Scientists at Cern's Alpha experiment can now start to study anti-hydrogen atoms in greater depth, Alpha experiment spokesman Jeffrey Hangst told ZDNet UK on Monday, following  the publication on Sunday of a paper from Alpha experiment physicists in Nature Physics, outlining how they traped antimatter for 16 minutes.

"We can now start to measure the structure of anti-hydrogen," said Hangst. "We can do a measurement now even with a few atoms."

Alpha experiment physicists have captured a total of 300 atoms, one at a time, and are working hard to increase the rate of capture, said Hangst.

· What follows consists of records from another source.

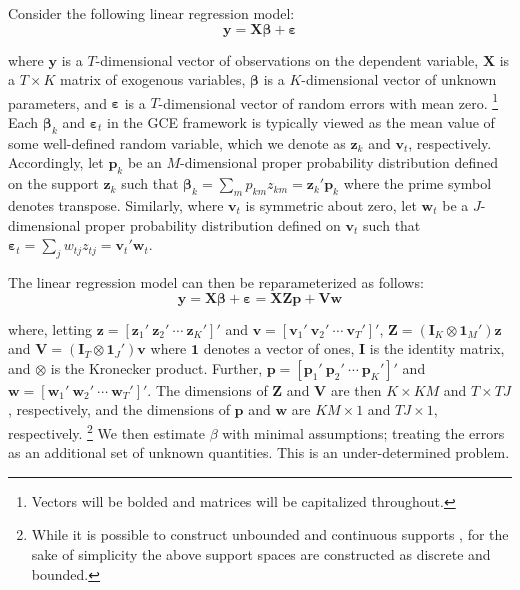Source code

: \documentclass{elsarticle}
\begin{document}
Consider the following linear regression model: 
\begin{equation}
\mathbf{y} = \mathbf{X\beta} + \mathbf{\varepsilon}
\end{equation}

\noindent
where $\mathbf{y}$ is a $T$-dimensional vector of observations on the 
dependent variable, $\mathbf{X}$ is a $T\times K$ matrix of exogenous
variables, $\mathbf{\beta}$ is a $K$-dimensional vector of unknown 
parameters, and $\mathbf{\varepsilon}$ is a $T$-dimensional vector of 
random errors with mean zero.%
\footnote{Vectors will be bolded and matrices will be capitalized throughout.}
Each $\mathbf{\beta}_k$ and $\mathbf{\varepsilon}_t$ in the GCE 
framework is typically viewed as the mean value of some well-defined 
random variable, which we denote as $\mathbf{z}_k$ and $\mathbf{v}_t$, 
respectively.
Accordingly, let $\mathbf{p}_k$ be an $M$-dimensional proper 
probability distribution defined on the support $\mathbf{z}_k$ such that 
$\mathbf{\beta}_k = \sum_m p_{km}z_{km} = \mathbf{z}_k' 
\mathbf{p}_k$ where the prime symbol denotes transpose.
Similarly, where $\mathbf{v}_t$ is symmetric about zero, let $\mathbf{w}_t$ 
be a $J$-dimensional proper probability distribution defined on $\mathbf{v}_t$ 
such that $\mathbf{\varepsilon}_t = \sum_j w_{tj}z_{tj} = \mathbf{v}_t' 
\mathbf{w}_t$.

The linear regression model can then be reparameterized as follows:
\begin{equation}
\mathbf{y} = \mathbf{X\beta} + \mathbf{\varepsilon} = 
\mathbf{X Z p} + \mathbf{V w}
\label{eq: reparm}
\end{equation}

\noindent
where, letting $\mathbf{z}=[\mathbf{z}_1' ~ \mathbf{z}_2' ~ \cdots ~ 
\mathbf{z}_K' ]'$ and $\mathbf{v}=[\mathbf{v}_1' ~ \mathbf{v}_2' ~ 
\cdots ~ \mathbf{v}_T' ]'$, 
$\mathbf{Z}= (\mathbf{I}_K \otimes \mathbf{1}_M')\mathbf{z}$ and
$\mathbf{V}= (\mathbf{I}_T \otimes \mathbf{1}_J')\mathbf{v}$
where $\mathbf{1}$ denotes a vector of ones, $\mathbf{I}$ is the 
identity matrix, and $\otimes$ is the Kronecker product.
Further, $\mathbf{p} = [\mathbf{p}_1' ~ \mathbf{p}_2' ~ \cdots ~ 
\mathbf{p}_K' ]'$ and $\mathbf{w} = [\mathbf{w}_1' ~ \mathbf{w}_2' 
~ \cdots ~ \mathbf{w}_T' ]'$.
The dimensions of $\mathbf{Z}$ and $\mathbf{V}$ are then 
$K \times KM$ and $T \times TJ$, respectively, and the dimensions of 
$\mathbf{p}$ and $\mathbf{w}$ are $KM \times 1$ and $TJ \times 1$, 
respectively.%
\footnote{While it is possible to construct unbounded 
and continuous supports \citep{golan2012}, for the sake of simplicity the above 
support spaces are constructed as discrete and bounded.} 
We then estimate $\beta$ with minimal assumptions; treating the errors as an additional 
set of unknown quantities.
This is an under-determined problem. 
\end{document}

The experiment mixes positrons — the antimatter equivalent of electrons — with anti-protons from Cern's Antiproton Decelerator to create the anti-hydrogen.

When first created, anti-hydrogen atoms are unstable due to their high-energy state, and would be annihilated if they came into contact with ordinary matter, said Hangst. Physicists get round the the initial high instability by capturing the antimatter atoms in a vacuum.

The antimatter is held in an electromagnetic field by superconducting magnets and cooled to a maximum temperature of 0.5° above absolute zero. This puts the anti-hydrogen in its ground state, the minimal energy configuration for any atom. This increases the stability of the particle by bringing the orbit of the anti-electron closer to the anti-proton, said Hangst.

Microwave experiment

In the short term, physicists hope to perform a number of experiments. One experiment, which Hangst described as "simple and elegant", involves shining microwaves at the right frequency to flip the antimatter from one magnetic polarity to another.

This will be a resonant interaction. If we can deliver that, we will have done the first internal probe of antimatter.
– Jeffrey Hangst

"This will be a resonant interaction," said Hangst. "If we can deliver that, we will have done the first internal probe of antimatter."

The anti-hydrogen atom, when hit with the right microwave frequency, will escape the trap. Physicists can then detect when the antimatter is annihilated, and draw conclusions about its structure.

The experiment will test if anti-hydrogen behaves in the same way as hydrogen, which a group of theories about how the universe works called the Standard Model predicts should happen.

"If there's a difference [in behaviour], then something has been overlooked in the Standard Model," said Hangst. Moreover, capturing and holding antimatter for 16 minutes will allow physicists in the long term to study the effects of gravity on anti-hydrogen, he said.

CPT symmetry

In addition, allowing the particles to relax into a ground state will allow physicists to study CPT (charge, parity, time) symmetry. CPT symmetry thought experiments involve: swapping the charges of particles; swapping the parity, which is like looking at the the particle in a three-dimensional mirror; and reversing the flow of time.

Although a highly successful and productive model, CPT symmetry cannot explain why the observed universe is almost entirely matter. The theory says instead that roughly equal amounts of matter and antimatter should have been created at the Big Bang, a starting state that could not have evolved to today's universe under our current understanding of physics.

Scientists at Cern announced in November that they had managed to trap antimatter.

The Cern Alpha antimatter experiment is running at the same time as a space-based experiment called the Alpha Magnetic Spectrometer (AMS), aboard the International Space Station. The two experiments, which are not directly related, are looking at different aspects of antimatter.